The time of converting cpu image to gpu image is too long

In my project, I need to convert the itk::Image to itk::GPUImage. However, I find the time is too long (~ 3s) in release version.

The code is:

		start1 = clock();
		CPUTOGPUImageFilterPointer cpuToGpuImageFilter = CPUTOGPUImageFilterType::New();
		cpuToGpuImageFilter->SetInput(m_cpuMovingImage);
		cpuToGpuImageFilter->UpdateLargestPossibleRegion();
		m_gpuMovingImage = cpuToGpuImageFilter->GetOutput();
		end1 = clock();
		std::cout << "cpu to gpu image time:" << (double)(end1 - start1) / CLOCKS_PER_SEC << std::endl;

And the information in console is:

cpu to gpu image time:3.441

Why it would cost so much time? Or is there any thing wrong with my code?

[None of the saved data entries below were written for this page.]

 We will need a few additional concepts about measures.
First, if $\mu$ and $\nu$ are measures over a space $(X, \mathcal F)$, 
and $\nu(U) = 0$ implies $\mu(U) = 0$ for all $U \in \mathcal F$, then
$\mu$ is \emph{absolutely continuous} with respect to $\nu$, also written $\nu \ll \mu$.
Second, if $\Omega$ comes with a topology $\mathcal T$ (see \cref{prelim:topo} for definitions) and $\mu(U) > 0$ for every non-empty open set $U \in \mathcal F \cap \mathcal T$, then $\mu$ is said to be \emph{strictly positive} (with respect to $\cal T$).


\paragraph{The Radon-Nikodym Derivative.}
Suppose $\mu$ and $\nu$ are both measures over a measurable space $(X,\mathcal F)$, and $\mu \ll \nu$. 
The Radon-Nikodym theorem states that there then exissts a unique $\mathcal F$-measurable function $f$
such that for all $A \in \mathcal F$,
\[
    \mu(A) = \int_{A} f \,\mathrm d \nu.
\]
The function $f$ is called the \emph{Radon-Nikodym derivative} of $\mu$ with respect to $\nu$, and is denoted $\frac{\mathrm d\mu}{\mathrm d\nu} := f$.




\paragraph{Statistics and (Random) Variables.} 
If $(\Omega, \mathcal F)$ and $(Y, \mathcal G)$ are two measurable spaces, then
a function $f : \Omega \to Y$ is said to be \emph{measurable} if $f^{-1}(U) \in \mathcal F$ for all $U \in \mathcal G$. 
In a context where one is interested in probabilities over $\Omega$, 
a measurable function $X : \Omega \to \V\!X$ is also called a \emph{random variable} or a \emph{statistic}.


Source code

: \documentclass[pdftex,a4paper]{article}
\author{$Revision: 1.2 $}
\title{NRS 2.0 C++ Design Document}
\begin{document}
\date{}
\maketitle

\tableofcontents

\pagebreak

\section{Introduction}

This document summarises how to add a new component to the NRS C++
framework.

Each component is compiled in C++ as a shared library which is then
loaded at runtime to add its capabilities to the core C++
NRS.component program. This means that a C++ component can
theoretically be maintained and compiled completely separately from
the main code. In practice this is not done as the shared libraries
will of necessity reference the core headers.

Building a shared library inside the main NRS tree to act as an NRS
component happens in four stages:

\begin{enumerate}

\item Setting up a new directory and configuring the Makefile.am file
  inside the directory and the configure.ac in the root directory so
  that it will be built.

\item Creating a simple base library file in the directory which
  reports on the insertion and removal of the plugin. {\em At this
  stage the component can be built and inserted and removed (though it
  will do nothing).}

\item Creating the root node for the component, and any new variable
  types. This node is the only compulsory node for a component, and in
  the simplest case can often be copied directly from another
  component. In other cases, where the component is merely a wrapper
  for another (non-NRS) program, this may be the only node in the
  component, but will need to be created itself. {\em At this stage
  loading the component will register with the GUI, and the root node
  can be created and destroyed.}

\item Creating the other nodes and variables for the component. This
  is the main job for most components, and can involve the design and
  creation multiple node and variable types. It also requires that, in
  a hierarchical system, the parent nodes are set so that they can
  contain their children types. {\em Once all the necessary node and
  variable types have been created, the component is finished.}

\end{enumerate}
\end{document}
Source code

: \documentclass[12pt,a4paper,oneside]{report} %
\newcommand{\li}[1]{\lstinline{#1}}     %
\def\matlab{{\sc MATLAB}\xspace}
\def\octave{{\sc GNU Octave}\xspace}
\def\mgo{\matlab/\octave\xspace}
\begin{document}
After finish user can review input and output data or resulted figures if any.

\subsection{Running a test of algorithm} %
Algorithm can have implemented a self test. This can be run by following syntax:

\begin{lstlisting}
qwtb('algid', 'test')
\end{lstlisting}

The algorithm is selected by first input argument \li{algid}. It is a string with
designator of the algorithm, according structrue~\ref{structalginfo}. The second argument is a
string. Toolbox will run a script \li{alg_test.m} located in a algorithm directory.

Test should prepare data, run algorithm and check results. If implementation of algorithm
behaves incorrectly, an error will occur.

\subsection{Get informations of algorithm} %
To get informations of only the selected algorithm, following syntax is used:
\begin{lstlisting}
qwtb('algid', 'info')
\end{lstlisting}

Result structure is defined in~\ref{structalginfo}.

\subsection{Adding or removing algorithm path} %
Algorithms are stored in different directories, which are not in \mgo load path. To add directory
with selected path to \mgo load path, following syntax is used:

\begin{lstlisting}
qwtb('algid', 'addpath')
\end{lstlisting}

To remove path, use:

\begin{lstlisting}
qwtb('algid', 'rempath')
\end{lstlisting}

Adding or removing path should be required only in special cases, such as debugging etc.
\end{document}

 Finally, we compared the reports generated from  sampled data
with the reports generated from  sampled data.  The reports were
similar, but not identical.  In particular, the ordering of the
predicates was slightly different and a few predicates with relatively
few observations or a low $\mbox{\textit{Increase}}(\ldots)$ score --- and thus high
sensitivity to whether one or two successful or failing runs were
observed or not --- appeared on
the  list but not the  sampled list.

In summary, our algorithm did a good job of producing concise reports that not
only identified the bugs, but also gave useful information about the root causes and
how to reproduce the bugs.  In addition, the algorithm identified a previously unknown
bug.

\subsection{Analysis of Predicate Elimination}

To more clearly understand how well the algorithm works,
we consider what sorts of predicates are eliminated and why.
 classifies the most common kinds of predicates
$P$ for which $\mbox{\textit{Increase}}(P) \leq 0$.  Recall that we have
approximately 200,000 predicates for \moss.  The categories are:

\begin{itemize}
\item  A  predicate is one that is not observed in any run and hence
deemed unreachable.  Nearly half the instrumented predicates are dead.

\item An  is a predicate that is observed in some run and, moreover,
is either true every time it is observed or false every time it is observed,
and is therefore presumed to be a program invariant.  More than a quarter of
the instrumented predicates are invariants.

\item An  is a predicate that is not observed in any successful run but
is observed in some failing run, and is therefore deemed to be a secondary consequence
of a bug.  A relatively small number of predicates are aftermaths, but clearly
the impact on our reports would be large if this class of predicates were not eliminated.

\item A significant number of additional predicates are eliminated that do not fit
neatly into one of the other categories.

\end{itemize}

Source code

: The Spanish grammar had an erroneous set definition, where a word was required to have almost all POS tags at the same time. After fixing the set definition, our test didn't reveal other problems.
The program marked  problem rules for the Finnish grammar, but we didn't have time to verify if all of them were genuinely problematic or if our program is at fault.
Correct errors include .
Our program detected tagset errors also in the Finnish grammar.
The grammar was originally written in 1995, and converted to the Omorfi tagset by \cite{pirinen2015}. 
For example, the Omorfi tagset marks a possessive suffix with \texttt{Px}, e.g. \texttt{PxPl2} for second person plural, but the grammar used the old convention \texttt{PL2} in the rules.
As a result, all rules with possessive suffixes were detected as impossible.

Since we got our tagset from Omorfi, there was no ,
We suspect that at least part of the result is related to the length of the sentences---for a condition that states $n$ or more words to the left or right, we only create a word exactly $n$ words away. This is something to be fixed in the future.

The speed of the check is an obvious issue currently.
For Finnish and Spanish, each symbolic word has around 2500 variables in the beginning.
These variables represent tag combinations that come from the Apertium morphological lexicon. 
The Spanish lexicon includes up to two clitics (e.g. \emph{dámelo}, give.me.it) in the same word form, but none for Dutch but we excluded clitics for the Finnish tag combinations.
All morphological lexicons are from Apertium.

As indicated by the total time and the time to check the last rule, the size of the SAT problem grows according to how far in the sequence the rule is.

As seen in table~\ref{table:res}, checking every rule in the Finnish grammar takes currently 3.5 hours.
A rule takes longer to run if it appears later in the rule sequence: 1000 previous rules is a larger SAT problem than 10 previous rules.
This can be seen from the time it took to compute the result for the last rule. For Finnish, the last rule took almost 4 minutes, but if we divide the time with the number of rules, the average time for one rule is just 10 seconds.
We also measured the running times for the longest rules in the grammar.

CPU to GPU time is costly, but that is more than expected.

It is worth investigating your hardware and the CPU-GPU bus speed.

I’m interested in your CPUTOGPUImageFilterType. Can you give me a pointer to the corresponding filter? I can’t find in ITK. For Cuda, we do the conversion manually


which costs almost nothing but the image is not on the GPU yet. I think it’s a better idea to put these operations in a filter and I’d like to know how it’s done in the one you used.

Actually, it is a cast filter:

	using CPUTOGPUImageFilterType = itk::CastImageFilter<CPUImageType, GPUImageType>;
	using CPUTOGPUImageFilterPointer = typename CPUTOGPUImageFilterType::Pointer;

However, I convert a array vector to GPU image, and it only cost about 0.05s. If I convert the CPU image to array vector, and then convert the array vector to GPU image, I think the cost time is smaller than 0.1s (I don’t test it).

I just think it is very weird. Why convert CPU image to GPU image would cost so much time? What operator does it perform?

What are the CPUImageType and the GPUImageType? I don’t think there is anything specific to gpu in the cast image filter so I think it’s not related to the GPUImage type. The solution I suggested above is much faster since there is no data copy whereas the cast does a data copy.

You can step through the code to find out.

using CPUImageType = itk::Image<PixelType, Dimension>;
using GPUImageType = itk::GPUImage<PixelType, Dimension>;

Thanks, I have tested the SetPIxelContainer method, and it really make the program faster than caster filter.